Visual Analog Scale (VAS) and Western Ontario and McMaster Universities Arthritis Index (WOMAC) scores of 2 patient groups.
| Variables | Group | Difference (95% CI of difference) | P1 | |
|---|---|---|---|---|
| A | B | |||
| VAS_0 | 8.48±0.76a | 8.44±0.68a | 0.04 (−0.41–0.34) | 0.425 |
| VAS_1mo | 4.48±1.06b | 5.93±0.75b | 1.45 (0.97–1.93) | <0.001 |
| VAS_3mo | 2.32±0.97c | 3.86±1.21c | 1.54 (0.97–2.11) | <0.001 |
| VAS_6mo | 1.51±1.38d | 2.89±1.47d | 1.38 (0.64–2.12) | <0.001 |
| P2 | <0.001 | <0.001 | ||
| WOMAC_0 | 79.29±5.68a | 80.62±5.77a | 1.33 (−1.63–4.29) | 0.186 |
| WOMAC_1mo | 41.80±8.16b | 54.62±7.1b | 12.82 (8.85–16.78) | <0.001 |
| WOMAC _3mo | 24.32±6.52c | 36.24±10.25c | 11.92 (7.51–16.33) | <0.001 |
| WOMAC _6mo | 17.29±5.03d | 25.72±7.09d | 8.43 (5.26–11.59) | <0.001 |
| P2 | <0.001 | <0.001 | ||
Time×group interaction effect for VAS scores (F=23.530; P<0.001).
Time×group interaction effect for WOMAC scores (F=11.503; P<0.001).
| Measure of effect (change). | ||||
|---|---|---|---|---|
| Variables | Group | 95% CI of difference | P1 | |
| A | B | |||
| VAS 0–6 mo | −6.96±1.52 | −5.55±1.50 | 1.41 (0.63–2.20) | <0.001 |
| WOMAC 0–6 mo | −62.00±5.86 | −54.90±7.88 | 7.1 (3.53–10.68) | <0.001 |
| WOMAC subscores. | |||
|---|---|---|---|
| Variables | Group | P1 | |
| A | B | ||
| Pain_0 | 16.35±1.8a | 16.24±1.6a | 0.401 |
| Pain_1mo | 8.83±2.0b | 11.51±1.4b | <0.001 |
| Pain _3mo | 4.7±2.0c | 7.58±2.2c | <0.001 |
| Pain _6mo | 3.09±2.4d | 5.79±2.7d | <0.001 |
| P2 | <0.001 | <0.001 | |
| Stiffness_0 | 6.29±0.9a | 6.37±0.82a | 0.348 |
| Stiffness _1mo | 3.51±0.8b | 4.73±0.5b | <0.001 |
| Stiffness _3mo | 1.87±0.6c | 2.93±0.91c | <0.001 |
| Stiffness _6mo | 1.19±1.0d | 2.1±1.1d | <0.001 |
| P2 | <0.001 | <0.001 | |
| Physical function _0 | 56.67±3.6a | 58.0±4.39a | 0.103 |
| Physical function _1mo | 29.51±5.7b | 38.65±5.4b | <0.001 |
| Physical function _3mo | 17.70±4.1c | 25.72±7.2c | <0.001 |
| Physical function _6mo | 13.87±4.2d | 17.86±5.1d | <0.001 |
| P2 | <0.001 | <0.001 | |
P1 – between-subject comparison; P2 – within-subject comparison.

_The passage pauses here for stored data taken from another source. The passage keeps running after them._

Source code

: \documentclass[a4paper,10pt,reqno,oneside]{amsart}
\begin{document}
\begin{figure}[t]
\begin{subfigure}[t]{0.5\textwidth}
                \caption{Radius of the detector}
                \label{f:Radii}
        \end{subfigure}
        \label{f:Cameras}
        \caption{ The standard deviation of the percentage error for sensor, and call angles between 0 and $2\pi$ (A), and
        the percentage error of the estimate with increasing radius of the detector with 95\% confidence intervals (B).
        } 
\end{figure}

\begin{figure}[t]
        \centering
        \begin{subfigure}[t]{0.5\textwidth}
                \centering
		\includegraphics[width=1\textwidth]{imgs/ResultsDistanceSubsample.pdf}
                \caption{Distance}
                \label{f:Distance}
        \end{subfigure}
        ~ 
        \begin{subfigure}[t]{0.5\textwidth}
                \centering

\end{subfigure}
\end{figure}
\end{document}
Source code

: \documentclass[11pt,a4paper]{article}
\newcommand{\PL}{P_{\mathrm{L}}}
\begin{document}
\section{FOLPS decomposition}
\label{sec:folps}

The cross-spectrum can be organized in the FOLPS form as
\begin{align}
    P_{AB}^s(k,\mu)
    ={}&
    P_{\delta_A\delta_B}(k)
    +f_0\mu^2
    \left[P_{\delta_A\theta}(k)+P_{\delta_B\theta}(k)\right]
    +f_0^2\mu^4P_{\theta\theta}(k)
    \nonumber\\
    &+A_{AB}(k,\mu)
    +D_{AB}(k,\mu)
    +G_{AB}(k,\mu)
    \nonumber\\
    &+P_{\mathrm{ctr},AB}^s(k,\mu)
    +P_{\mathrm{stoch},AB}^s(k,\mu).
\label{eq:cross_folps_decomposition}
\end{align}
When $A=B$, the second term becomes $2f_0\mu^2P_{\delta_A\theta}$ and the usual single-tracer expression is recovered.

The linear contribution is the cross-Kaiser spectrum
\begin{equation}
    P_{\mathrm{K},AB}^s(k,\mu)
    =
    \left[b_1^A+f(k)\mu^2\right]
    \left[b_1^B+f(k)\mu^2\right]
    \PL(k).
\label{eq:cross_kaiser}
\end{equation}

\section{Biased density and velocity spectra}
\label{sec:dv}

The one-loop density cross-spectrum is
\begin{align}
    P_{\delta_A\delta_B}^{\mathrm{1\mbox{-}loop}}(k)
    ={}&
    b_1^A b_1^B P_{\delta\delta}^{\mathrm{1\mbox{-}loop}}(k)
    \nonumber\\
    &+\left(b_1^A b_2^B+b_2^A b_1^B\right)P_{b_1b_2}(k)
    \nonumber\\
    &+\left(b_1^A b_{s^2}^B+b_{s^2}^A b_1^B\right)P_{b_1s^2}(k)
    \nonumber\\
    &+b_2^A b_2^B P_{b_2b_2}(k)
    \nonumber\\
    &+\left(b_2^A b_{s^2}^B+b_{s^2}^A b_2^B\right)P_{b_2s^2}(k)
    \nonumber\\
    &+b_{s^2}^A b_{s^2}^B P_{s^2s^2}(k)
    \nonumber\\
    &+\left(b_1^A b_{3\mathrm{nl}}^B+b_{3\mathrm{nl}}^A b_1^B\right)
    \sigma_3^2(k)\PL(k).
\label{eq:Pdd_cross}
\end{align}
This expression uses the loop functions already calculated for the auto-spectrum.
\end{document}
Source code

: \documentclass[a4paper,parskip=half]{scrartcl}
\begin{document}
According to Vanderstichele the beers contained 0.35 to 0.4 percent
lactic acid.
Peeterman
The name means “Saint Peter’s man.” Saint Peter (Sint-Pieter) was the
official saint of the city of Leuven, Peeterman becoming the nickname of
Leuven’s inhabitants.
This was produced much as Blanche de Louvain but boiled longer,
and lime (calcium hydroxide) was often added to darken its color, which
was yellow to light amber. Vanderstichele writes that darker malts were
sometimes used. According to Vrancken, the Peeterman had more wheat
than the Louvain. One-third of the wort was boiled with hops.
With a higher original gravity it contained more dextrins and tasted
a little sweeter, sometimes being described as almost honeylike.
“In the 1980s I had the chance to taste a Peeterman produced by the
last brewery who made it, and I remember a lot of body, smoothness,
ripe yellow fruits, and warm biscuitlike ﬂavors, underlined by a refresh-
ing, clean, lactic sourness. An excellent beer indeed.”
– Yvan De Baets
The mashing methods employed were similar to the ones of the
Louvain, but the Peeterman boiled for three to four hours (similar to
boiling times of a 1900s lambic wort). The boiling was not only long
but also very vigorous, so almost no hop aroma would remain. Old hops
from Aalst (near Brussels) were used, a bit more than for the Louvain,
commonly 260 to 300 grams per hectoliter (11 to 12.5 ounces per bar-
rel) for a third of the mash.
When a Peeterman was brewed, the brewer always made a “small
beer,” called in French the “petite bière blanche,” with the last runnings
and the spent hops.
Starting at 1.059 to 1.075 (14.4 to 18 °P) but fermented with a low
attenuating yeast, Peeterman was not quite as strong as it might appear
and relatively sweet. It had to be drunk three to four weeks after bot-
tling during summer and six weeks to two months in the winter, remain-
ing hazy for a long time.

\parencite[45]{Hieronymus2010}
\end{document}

– in same column, different letters indicate statistically significant difference.
All repeated measures showed significant improvements (P<0.001) in both groups for WOMAC and VAS scores. These scores were significantly better in group A in all follow-up periods compared with group B (P<0.001) (Table 2).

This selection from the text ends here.